A dog is perched on the edge of his lawn, growling, barking and pacing back and forth. His frustration surges with each passing of a stranger walking, a car driving by, the carrying on of children in a yard next door, or even an oblivious squirrel darting through. With each venture to his boundaries in the lawn this pet becomes more exasperated that he cannot get access to the interesting (scary or exciting) things that pass by his territory. There is not an owner in sight. They are inside of the home confident that their dog is “safe” from running into traffic and secure in the idea that no trouble will be had by their dog since their yard is safeguarded by an unseen force – the electronic shock fence. It is partnered with an electronic shock collar secured around the dog’s neck. The equipment works together, so no worries. This dog owner was not present when the “boundary training” took place. They did not see that their dog needed to learn through pain to cautiously approach these mysterious flags, for passing them meant a shock through his neck that would reverberate for some time after the punishment. Those flags are gone now, and all he knows is that perching on the edge of his lawn and barking is the extent that his physical body can go without that terrible thing happening again.

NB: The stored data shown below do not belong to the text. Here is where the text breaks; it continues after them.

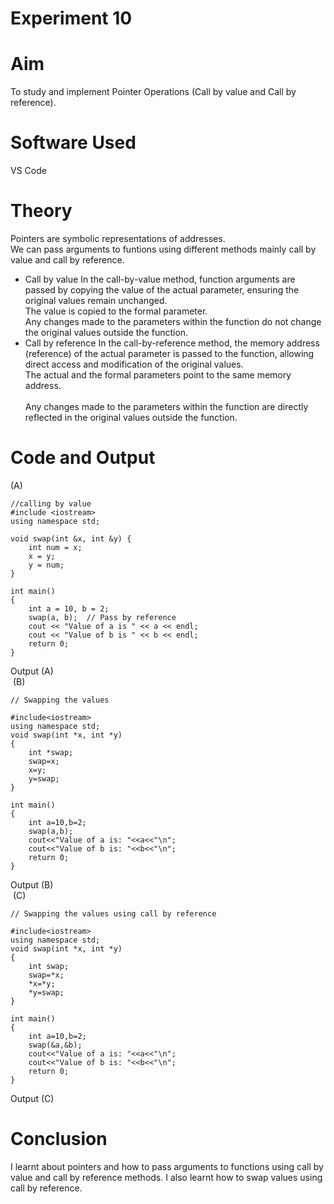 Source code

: # Experiment 10
# Aim  
To study and implement Pointer Operations (Call by value and Call by reference). 

#  Software Used 
VS Code 

# Theory 
Pointers are symbolic representations of addresses.  <br> 
We can pass arguments to funtions using different methods mainly call by value and call by reference. <br> 
*  Call by value 
In the call-by-value method, function arguments are passed by copying the value of the actual parameter, ensuring the original values remain unchanged. <br> 
The value is copied to the formal parameter. <br> 
Any changes made to the parameters within the function do not change the original values outside the function. <br> 
*  Call by reference 
In the call-by-reference method, the memory address (reference) of the actual parameter is passed to the function, allowing direct access and modification of the original values. <br> 
The actual and the formal parameters point to the same memory address.  <br>                                                         
Any changes made to the parameters within the function are directly reflected in the original values outside the function. <br> 

# Code and Output

(A) <br> 
```
//calling by value 
#include <iostream>
using namespace std;

void swap(int &x, int &y) {
    int num = x;
    x = y;
    y = num;
}

int main() 
{
    int a = 10, b = 2;
    swap(a, b);  // Pass by reference
    cout << "Value of a is " << a << endl;
    cout << "Value of b is " << b << endl;
    return 0;
}
```
Output (A) <br> 
![]() 
(B) <br> 
```
// Swapping the values 

#include<iostream> 
using namespace std; 
void swap(int *x, int *y) 
{
    int *swap;
    swap=x;
    x=y;
    y=swap;
}

int main() 
{
    int a=10,b=2;
    swap(a,b);
    cout<<"Value of a is: "<<a<<"\n";
    cout<<"Value of b is: "<<b<<"\n";
    return 0;
} 
```
Output (B) <br> 
![]() 
(C) <br> 
```
// Swapping the values using call by reference  

#include<iostream> 
using namespace std; 
void swap(int *x, int *y) 
{
    int swap;
    swap=*x;
    *x=*y;
    *y=swap;
}

int main() 
{
    int a=10,b=2;
    swap(&a,&b);
    cout<<"Value of a is: "<<a<<"\n";
    cout<<"Value of b is: "<<b<<"\n";
    return 0;
}
```
Output (C) <br> 
![]() 


# Conclusion  
I learnt about pointers and how to pass arguments to functions using call by value and call by reference methods. I also learnt how to swap values using call by reference.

What the dog would like the owner to know about the “invisible fence”:
- It does not keep people from approaching the house and stressing him out to no end.
- It does not keep other animals, domestic or otherwise from approaching him and if he runs he may not have far to go to escape.
- It does not keep a sufficiently-motivated dog from running through, and with that could prevent him from returning to his yard after the adrenaline rush is over.
- Shock collars work by causing pain, resulting in fear and dogs that are shocked learn to associate that shock with people and things in their presence at the time of punishment.
- The collar is exposed to the elements and along with day-to-day wear and tear could cause continuous shock if the unit malfunctions and remains on.
- The electrodes themselves can cause pressure necrosis on the neck, and are often made of non-hypoallergenic metal causing contact dermatitis, or allergic reactions.
Marketers like to use neutral euphemisms to disguise the harsh reality of shock collars. They are often called “e-collars,” “remote collars,” “training collars” and other benign terms. In a similar way, the painful shock delivered to the dog is referred to as a “tap,” a “tingle,” “stimulation,” “e-touch” or anything to obscure the fact that an electrical shock is being sent through the skin and nerves of the body. -Jan Casey, Courteous Canine Inc. and The DogSmith Tampa
Watch the video and compare the learning
The YouTube video: Punishment Versus Reward Training in dogs using smarties and a shock collar on humans is almost 8 minutes of an excellent example of learning for a dog through positive reinforcement and clicker training vs. the learning (or lack thereof) from the use of shock.
At 2 minutes 23 seconds into the video they introduce the volunteer that will learn a simple task while being shocked. Prior to this a volunteer performed the same task, quickly, through the use of training with a clicker and treats.
- I want you to make note that this man is wearing the shock collar on his arm and not on the sensitive, thinner skin on his neck where it is placed on a dog.
- The electrodes dig into the meat of his arm and he wants to get it off of him and being a human, he has the capacity to remove it. Your dog does not have that luxury.
- He begins to sweat, has difficulty thinking. He becomes resistant to even trying to complete the task for fear of another painful shock.
- This human volunteer is fully aware during the process what is happening, knows this is a demonstration and can at least rationalize the experience. Your dog is not so lucky.
Best Friend Fence
For those of you that choose to use an invisible fence I challenge you to watch the video and consider the points of danger associated with this containment tool. If you are in a neighborhood that has rules and regulations that do not allow for a traditional fence these rules are often in place because the aesthetics of the neighborhood is more important to an association than the comfort and safety of a family pet. There are alternatives out there if you do not want or cannot have an opaque fence. Consider Best Friend Fencing at www.bestfriendfence.com. They have a great variety of fence kits including everything you need to easily install a virtually invisible barrier on your property.
Be present to your dog
Certainly both dogs and children need supervision outside. Unlike children, dogs are not good at keeping themselves occupied in a yard all alone. Dogs need and want you to play with them. Dogs will sometimes need you to reassure them that the world that passes by outside is o.k. The fun and fresh air that you get while being outside with your dog is of great benefit to you too.